“Моя лирика жива одной большой любовью, любовью к родине. Чувство родины – основное в моем творчестве”, – говорил о себе Сергей Александрович Есенин. И действительно – главное, что можно сказать о стихах поэта: они русские по своему духу.
По точным словам Алексея Максимовича Горького, “Сергей Есенин не столько человек, сколько орган, созданный природой исключительно для поэзии, для выражения неисчерпаемой “печали полей”, любви ко всему живому в мире и милосердия, которое – более всего иного – заслужено человеком”.
Всеобщее признание творчества Есенина выразилось, в частности, в том, что многие его стихотворения стали народными песнями; в их числе и то, которое начинается словами: “Не жалею, не зову, не плачу…”

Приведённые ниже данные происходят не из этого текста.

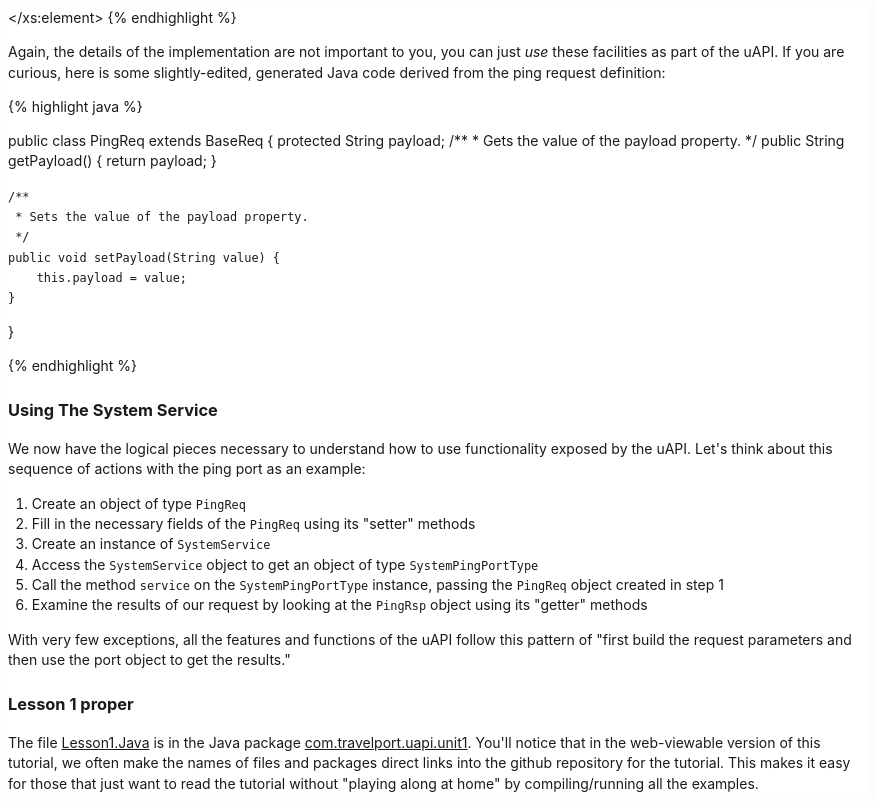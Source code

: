 </xs:element>
{% endhighlight %}

Again, the details of the implementation are not important to you, you can just _use_ these facilities as part of the uAPI.  If you are curious, here is some slightly-edited, generated Java code derived from the ping request definition:

{% highlight java %}

public class PingReq extends BaseReq
{
    protected String payload;
    /**
     * Gets the value of the payload property.
     */
    public String getPayload() {
        return payload;
    }

    /**
     * Sets the value of the payload property.
     */
    public void setPayload(String value) {
        this.payload = value;
    }

}

{% endhighlight %}

### Using The System Service

We now have the logical pieces necessary to understand how to use functionality exposed by the uAPI.  Let's think about this sequence of actions with the ping port as an example:

1. Create an object of type `PingReq`
2. Fill in the necessary fields of the `PingReq` using its "setter" methods
3. Create an instance of `SystemService`
4. Access the `SystemService` object to get an object of type `SystemPingPortType`
5. Call the method `service` on the `SystemPingPortType` instance, passing the `PingReq` object created in step 1
6. Examine the results of our request by looking at the `PingRsp` object using its "getter" methods

With very few exceptions, all the features and functions of the uAPI follow this pattern of "first build the request parameters and then use the port object to get the results."

### Lesson 1 proper

The file  [Lesson1.Java](https://github.com/iansmith/travelport-uapi-tutorial/blob/master/src/com/travelport/uapi/unit1/Lesson1.Java) is in the Java package [com.travelport.uapi.unit1](https://github.com/iansmith/travelport-uapi-tutorial/tree/master/src/com/travelport/uapi/unit1).  You'll notice that in the web-viewable version of this tutorial, we often make the names of files and packages direct links into the github repository for the tutorial.  This makes it easy for those that just want to read the tutorial without "playing along at home" by compiling/running all the examples.
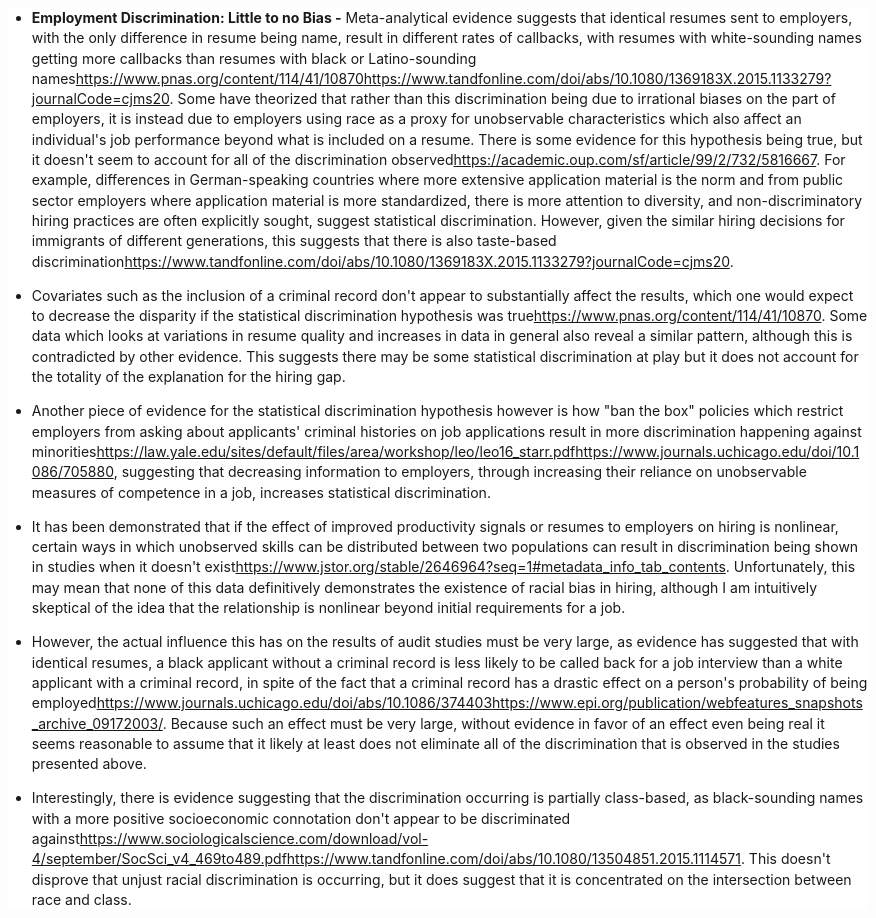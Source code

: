- **Employment Discrimination: Little to no Bias -** Meta-analytical evidence suggests that identical resumes sent to employers, with the only difference in resume being name, result in different rates of callbacks, with resumes with white-sounding names getting more callbacks than resumes with black or Latino-sounding names<ref>https://www.pnas.org/content/114/41/10870</ref><ref>https://www.tandfonline.com/doi/abs/10.1080/1369183X.2015.1133279?journalCode=cjms20</ref>. Some have theorized that rather than this discrimination being due to irrational biases on the part of employers, it is instead due to employers using race as a proxy for unobservable characteristics which also affect an individual's job performance beyond what is included on a resume. There is some evidence for this hypothesis being true, but it doesn't seem to account for all of the discrimination observed<ref>https://academic.oup.com/sf/article/99/2/732/5816667</ref>. For example, differences in German-speaking countries where more extensive application material is the norm and from public sector employers where application material is more standardized, there is more attention to diversity, and non-discriminatory hiring practices are often explicitly sought, suggest statistical discrimination. However, given the similar hiring decisions for immigrants of different generations, this suggests that there is also taste-based discrimination<ref>https://www.tandfonline.com/doi/abs/10.1080/1369183X.2015.1133279?journalCode=cjms20</ref>.

- Covariates such as the inclusion of a criminal record don't appear to substantially affect the results, which one would expect to decrease the disparity if the statistical discrimination hypothesis was true<ref>https://www.pnas.org/content/114/41/10870</ref>. Some data which looks at variations in resume quality and increases in data in general also reveal a similar pattern, although this is contradicted by other evidence. This suggests there may be some statistical discrimination at play but it does not account for the totality of the explanation for the hiring gap.

- Another piece of evidence for the statistical discrimination hypothesis however is how "ban the box" policies which restrict employers from asking about applicants' criminal histories on job applications result in more discrimination happening against minorities<ref>https://law.yale.edu/sites/default/files/area/workshop/leo/leo16_starr.pdf</ref><ref>https://www.journals.uchicago.edu/doi/10.1086/705880</ref>, suggesting that decreasing information to employers, through increasing their reliance on unobservable measures of competence in a job, increases statistical discrimination.

- It has been demonstrated that if the effect of improved productivity signals or resumes to employers on hiring is nonlinear, certain ways in which unobserved skills can be distributed between two populations can result in discrimination being shown in studies when it doesn't exist<ref>https://www.jstor.org/stable/2646964?seq=1#metadata_info_tab_contents</ref>. Unfortunately, this may mean that none of this data definitively demonstrates the existence of racial bias in hiring, although I am intuitively skeptical of the idea that the relationship is nonlinear beyond initial requirements for a job.

- However, the actual influence this has on the results of audit studies must be very large, as evidence has suggested that with identical resumes, a black applicant without a criminal record is less likely to be called back for a job interview than a white applicant with a criminal record, in spite of the fact that a criminal record has a drastic effect on a person's probability of being employed<ref>https://www.journals.uchicago.edu/doi/abs/10.1086/374403</ref><ref>https://www.epi.org/publication/webfeatures_snapshots_archive_09172003/</ref>. Because such an effect must be very large, without evidence in favor of an effect even being real it seems reasonable to assume that it likely at least does not eliminate all of the discrimination that is observed in the studies presented above.

- Interestingly, there is evidence suggesting that the discrimination occurring is partially class-based, as black-sounding names with a more positive socioeconomic connotation don't appear to be discriminated against<ref>https://www.sociologicalscience.com/download/vol-4/september/SocSci_v4_469to489.pdf</ref><ref>https://www.tandfonline.com/doi/abs/10.1080/13504851.2015.1114571</ref>. This doesn't disprove that unjust racial discrimination is occurring, but it does suggest that it is concentrated on the intersection between race and class.
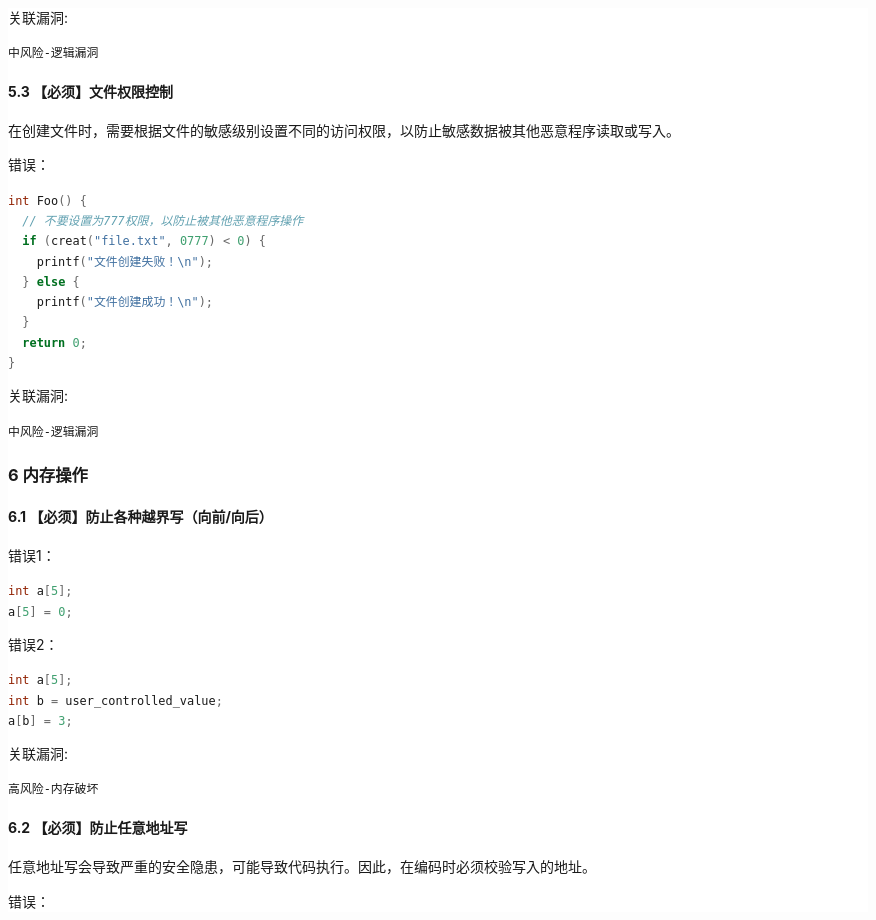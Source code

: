 关联漏洞:

`中风险-逻辑漏洞`

<a id="1.5.3"></a>
#### 5.3  【必须】文件权限控制

在创建文件时，需要根据文件的敏感级别设置不同的访问权限，以防止敏感数据被其他恶意程序读取或写入。

错误：

```c++
int Foo() {
  // 不要设置为777权限，以防止被其他恶意程序操作
  if (creat("file.txt", 0777) < 0) {
    printf("文件创建失败！\n");
  } else {
    printf("文件创建成功！\n");
  }
  return 0;
}
```

关联漏洞:

 `中风险-逻辑漏洞`  

<a id="1.6"></a>
### 6 内存操作

<a id="1.6.1"></a>
#### 6.1 【必须】防止各种越界写（向前/向后）

错误1：

```c++
int a[5];
a[5] = 0;
```

错误2：

```c++
int a[5];
int b = user_controlled_value;
a[b] = 3;
```

关联漏洞:

`高风险-内存破坏`

<a id="1.6.2"></a>
#### 6.2 【必须】防止任意地址写

任意地址写会导致严重的安全隐患，可能导致代码执行。因此，在编码时必须校验写入的地址。

错误：
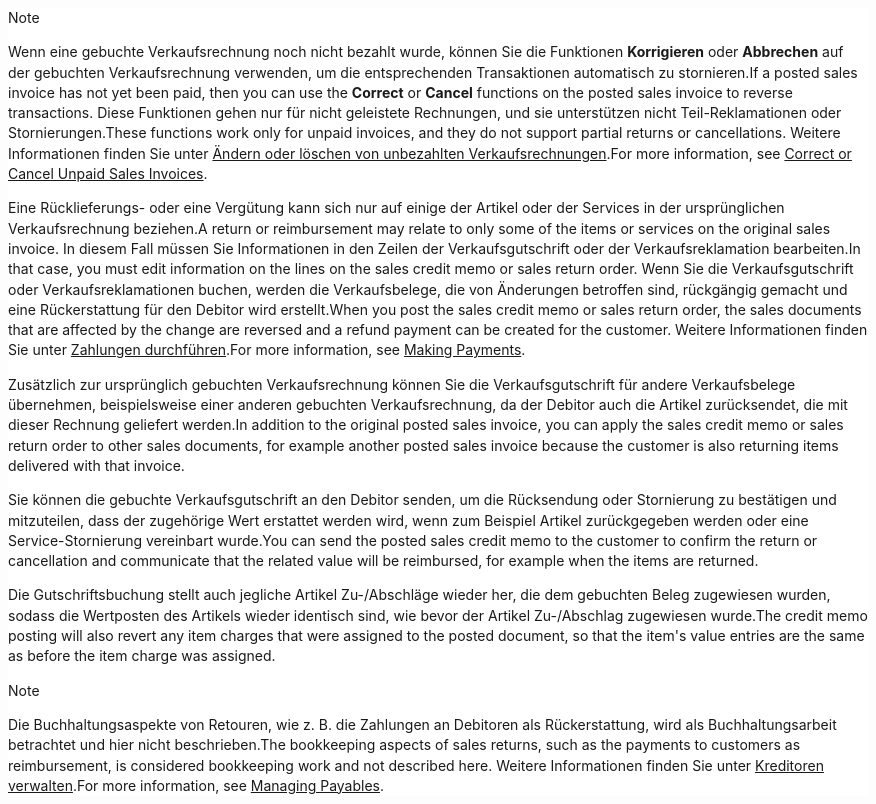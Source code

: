 > [!NOTE]  
>   <span data-ttu-id="c1f96-109">Wenn eine gebuchte Verkaufsrechnung noch nicht bezahlt wurde, können Sie die Funktionen **Korrigieren** oder **Abbrechen** auf der gebuchten Verkaufsrechnung verwenden, um die entsprechenden Transaktionen automatisch zu stornieren.</span><span class="sxs-lookup"><span data-stu-id="c1f96-109">If a posted sales invoice has not yet been paid, then you can use the **Correct** or **Cancel** functions on the posted sales invoice to reverse transactions.</span></span> <span data-ttu-id="c1f96-110">Diese Funktionen gehen nur für nicht geleistete Rechnungen, und sie unterstützen nicht Teil-Reklamationen oder Stornierungen.</span><span class="sxs-lookup"><span data-stu-id="c1f96-110">These functions work only for unpaid invoices, and they do not support partial returns or cancellations.</span></span> <span data-ttu-id="c1f96-111">Weitere Informationen finden Sie unter [Ändern oder löschen von unbezahlten Verkaufsrechnungen](sales-how-correct-cancel-sales-invoice.md).</span><span class="sxs-lookup"><span data-stu-id="c1f96-111">For more information, see [Correct or Cancel Unpaid Sales Invoices](sales-how-correct-cancel-sales-invoice.md).</span></span>

<span data-ttu-id="c1f96-112">Eine Rücklieferungs- oder eine Vergütung kann sich nur auf einige der Artikel oder der Services in der ursprünglichen Verkaufsrechnung beziehen.</span><span class="sxs-lookup"><span data-stu-id="c1f96-112">A return or reimbursement may relate to only some of the items or services on the original sales invoice.</span></span> <span data-ttu-id="c1f96-113">In diesem Fall müssen Sie Informationen in den Zeilen der Verkaufsgutschrift oder der Verkaufsreklamation bearbeiten.</span><span class="sxs-lookup"><span data-stu-id="c1f96-113">In that case, you must edit information on the lines on the sales credit memo or sales return order.</span></span> <span data-ttu-id="c1f96-114">Wenn Sie die Verkaufsgutschrift oder Verkaufsreklamationen buchen, werden die Verkaufsbelege, die von Änderungen betroffen sind, rückgängig gemacht und eine Rückerstattung für den Debitor wird erstellt.</span><span class="sxs-lookup"><span data-stu-id="c1f96-114">When you post the sales credit memo or sales return order, the sales documents that are affected by the change are reversed and a refund payment can be created for the customer.</span></span> <span data-ttu-id="c1f96-115">Weitere Informationen finden Sie unter [Zahlungen durchführen](payables-make-payments.md).</span><span class="sxs-lookup"><span data-stu-id="c1f96-115">For more information, see [Making Payments](payables-make-payments.md).</span></span>  

<span data-ttu-id="c1f96-116">Zusätzlich zur ursprünglich gebuchten Verkaufsrechnung können Sie die Verkaufsgutschrift für andere Verkaufsbelege übernehmen, beispielsweise einer anderen gebuchten Verkaufsrechnung, da der Debitor auch die Artikel zurücksendet, die mit dieser Rechnung geliefert werden.</span><span class="sxs-lookup"><span data-stu-id="c1f96-116">In addition to the original posted sales invoice, you can apply the sales credit memo or sales return order to other sales documents, for example another posted sales invoice because the customer is also returning items delivered with that invoice.</span></span>

<span data-ttu-id="c1f96-117">Sie können die gebuchte Verkaufsgutschrift an den Debitor senden, um die Rücksendung oder Stornierung zu bestätigen und mitzuteilen, dass der zugehörige Wert erstattet werden wird, wenn zum Beispiel Artikel zurückgegeben werden oder eine Service-Stornierung vereinbart wurde.</span><span class="sxs-lookup"><span data-stu-id="c1f96-117">You can send the posted sales credit memo to the customer to confirm the return or cancellation and communicate that the related value will be reimbursed, for example when the items are returned.</span></span>

<span data-ttu-id="c1f96-118">Die Gutschriftsbuchung stellt auch jegliche Artikel Zu-/Abschläge wieder her, die dem gebuchten Beleg zugewiesen wurden, sodass die Wertposten des Artikels wieder identisch sind, wie bevor der Artikel Zu-/Abschlag zugewiesen wurde.</span><span class="sxs-lookup"><span data-stu-id="c1f96-118">The credit memo posting will also revert any item charges that were assigned to the posted document, so that the item's value entries are the same as before the item charge was assigned.</span></span>

> [!NOTE]
> <span data-ttu-id="c1f96-119">Die Buchhaltungsaspekte von Retouren, wie z. B. die Zahlungen an Debitoren als Rückerstattung, wird als Buchhaltungsarbeit betrachtet und hier nicht beschrieben.</span><span class="sxs-lookup"><span data-stu-id="c1f96-119">The bookkeeping aspects of sales returns, such as the payments to customers as reimbursement, is considered bookkeeping work and not described here.</span></span> <span data-ttu-id="c1f96-120">Weitere Informationen finden Sie unter [Kreditoren verwalten](payables-manage-payables.md).</span><span class="sxs-lookup"><span data-stu-id="c1f96-120">For more information, see [Managing Payables](payables-manage-payables.md).</span></span>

Это стихотворение-песня содержит лирические раздумья поэта о конечности человеческой жизни. В первой строфе автор говорит о том, что молодость его прошла, но эта мысль не вызывает у него горечи, а лишь смирение перед неотвратимостью законов бытия:
Не жалею, не зову, не плачу,
Все пройдет, как с белых яблонь дым.
Увяданья
золотом охваченный,
Я не буду больше молодым.
В последующих строфах ряд образов продолжают развитие начальной мысли. С уходом молодости исчезают “буйство глаз и половодье чувств”, остывают эмоции, замедляется ритм сердца, “тронутого холодком”. Постепенно покидает лирического героя и “дух бродяжий” – его не тянет больше “шляться босиком” по стране “березового ситца”…
И вдруг элегический тон стихотворения словно взрывается неожиданным вопросом поэта:
Жизнь моя, иль ты приснилась мне?
И вместо ответа следует ставшее знаменитым романтическое сравнение, показывающее нам лирического героя подростком, а может быть, юношей:
Словно я весенней гулкой ранью
Проскакал на розовом коне.
Философский вывод из всего стихотворения содержится в заключительной строфе:
Все мы, все мы в этом мире тленны,
Тихо льется с кленов листьев медь…
Будь же ты вовек благословенно,
Что пришло процвесть и умереть.
Да, жизнь изначально трагична, потому что конечна. И не в силах человека изменить законы природы. Но сознание неизбежности конца не вызывает у лирического героя страха, отчаяния или равнодушия.
Он благословляет все живое. В этом четверостишии нетрудно заметить перекличку с пушкинским отношением к бренности всего живого, высказанным в позднем стихотворении “Вновь я посетил…”:
И пусть у гробового входа
Младая будет жизнь играть…
Так же, как Пушкин, Есенин верит в то, что после окончания его пребывания на земле жизнь будет продолжаться и расцветать.